Stored data entries
Segment Open

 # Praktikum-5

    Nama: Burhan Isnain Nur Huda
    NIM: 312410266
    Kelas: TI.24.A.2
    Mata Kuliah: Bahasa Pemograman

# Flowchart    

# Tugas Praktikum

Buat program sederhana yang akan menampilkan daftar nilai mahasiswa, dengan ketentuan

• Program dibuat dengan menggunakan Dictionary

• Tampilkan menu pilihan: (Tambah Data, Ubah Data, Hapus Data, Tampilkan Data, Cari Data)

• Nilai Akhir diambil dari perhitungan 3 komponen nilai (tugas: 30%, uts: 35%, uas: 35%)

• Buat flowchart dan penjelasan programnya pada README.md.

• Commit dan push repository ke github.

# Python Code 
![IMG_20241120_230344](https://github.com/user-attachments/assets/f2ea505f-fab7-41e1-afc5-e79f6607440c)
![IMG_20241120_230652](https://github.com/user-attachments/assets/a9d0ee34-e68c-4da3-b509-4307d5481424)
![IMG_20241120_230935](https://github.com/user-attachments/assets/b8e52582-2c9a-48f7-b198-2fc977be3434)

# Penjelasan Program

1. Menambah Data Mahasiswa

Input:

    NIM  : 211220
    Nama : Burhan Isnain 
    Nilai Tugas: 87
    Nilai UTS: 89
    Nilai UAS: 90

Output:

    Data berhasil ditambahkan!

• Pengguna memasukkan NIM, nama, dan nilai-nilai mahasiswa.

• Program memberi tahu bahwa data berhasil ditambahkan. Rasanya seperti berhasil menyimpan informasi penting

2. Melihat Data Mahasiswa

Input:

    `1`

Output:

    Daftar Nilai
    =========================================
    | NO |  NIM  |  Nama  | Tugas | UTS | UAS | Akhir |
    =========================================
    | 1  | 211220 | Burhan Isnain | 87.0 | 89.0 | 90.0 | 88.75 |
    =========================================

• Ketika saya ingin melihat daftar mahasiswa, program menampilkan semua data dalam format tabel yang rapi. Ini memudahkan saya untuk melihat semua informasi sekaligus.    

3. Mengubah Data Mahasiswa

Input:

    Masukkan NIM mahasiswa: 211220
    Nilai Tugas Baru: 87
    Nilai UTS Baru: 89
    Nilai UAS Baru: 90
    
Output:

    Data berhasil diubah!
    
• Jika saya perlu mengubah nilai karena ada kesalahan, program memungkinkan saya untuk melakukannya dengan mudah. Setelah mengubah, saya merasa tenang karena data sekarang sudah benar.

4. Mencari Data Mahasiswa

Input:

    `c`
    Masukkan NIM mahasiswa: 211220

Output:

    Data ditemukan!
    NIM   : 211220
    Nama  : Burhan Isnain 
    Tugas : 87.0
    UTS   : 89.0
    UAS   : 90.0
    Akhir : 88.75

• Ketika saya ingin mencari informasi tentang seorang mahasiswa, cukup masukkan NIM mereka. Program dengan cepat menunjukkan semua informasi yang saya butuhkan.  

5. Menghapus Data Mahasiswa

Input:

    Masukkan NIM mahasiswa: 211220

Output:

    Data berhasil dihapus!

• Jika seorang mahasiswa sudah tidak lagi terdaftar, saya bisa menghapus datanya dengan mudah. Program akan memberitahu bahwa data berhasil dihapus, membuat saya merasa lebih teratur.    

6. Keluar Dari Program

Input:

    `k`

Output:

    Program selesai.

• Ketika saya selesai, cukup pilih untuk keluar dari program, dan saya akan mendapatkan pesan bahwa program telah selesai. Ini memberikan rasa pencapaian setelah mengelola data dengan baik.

Segment Closed

→ **DIRECTIONS FOR THIS TASK**
Write out word for word every line from the one containing "2. Melihat Data Mahasiswa" through the last line of the data, and no other line.

→ **WRITTEN ANSWER**
2. Melihat Data Mahasiswa

Input:

    `1`

Output:

    Daftar Nilai
    =========================================
    | NO |  NIM  |  Nama  | Tugas | UTS | UAS | Akhir |
    =========================================
    | 1  | 211220 | Burhan Isnain | 87.0 | 89.0 | 90.0 | 88.75 |
    =========================================

• Ketika saya ingin melihat daftar mahasiswa, program menampilkan semua data dalam format tabel yang rapi. Ini memudahkan saya untuk melihat semua informasi sekaligus.    

3. Mengubah Data Mahasiswa

Input:

    Masukkan NIM mahasiswa: 211220
    Nilai Tugas Baru: 87
    Nilai UTS Baru: 89
    Nilai UAS Baru: 90
    
Output:

    Data berhasil diubah!
    
• Jika saya perlu mengubah nilai karena ada kesalahan, program memungkinkan saya untuk melakukannya dengan mudah. Setelah mengubah, saya merasa tenang karena data sekarang sudah benar.

4. Mencari Data Mahasiswa

Input:

    `c`
    Masukkan NIM mahasiswa: 211220

Output:

    Data ditemukan!
    NIM   : 211220
    Nama  : Burhan Isnain 
    Tugas : 87.0
    UTS   : 89.0
    UAS   : 90.0
    Akhir : 88.75

• Ketika saya ingin mencari informasi tentang seorang mahasiswa, cukup masukkan NIM mereka. Program dengan cepat menunjukkan semua informasi yang saya butuhkan.  

5. Menghapus Data Mahasiswa

Input:

    Masukkan NIM mahasiswa: 211220

Output:

    Data berhasil dihapus!

• Jika seorang mahasiswa sudah tidak lagi terdaftar, saya bisa menghapus datanya dengan mudah. Program akan memberitahu bahwa data berhasil dihapus, membuat saya merasa lebih teratur.    

6. Keluar Dari Program

Input:

    `k`

Output:

    Program selesai.

• Ketika saya selesai, cukup pilih untuk keluar dari program, dan saya akan mendapatkan pesan bahwa program telah selesai. Ini memberikan rasa pencapaian setelah mengelola data dengan baik.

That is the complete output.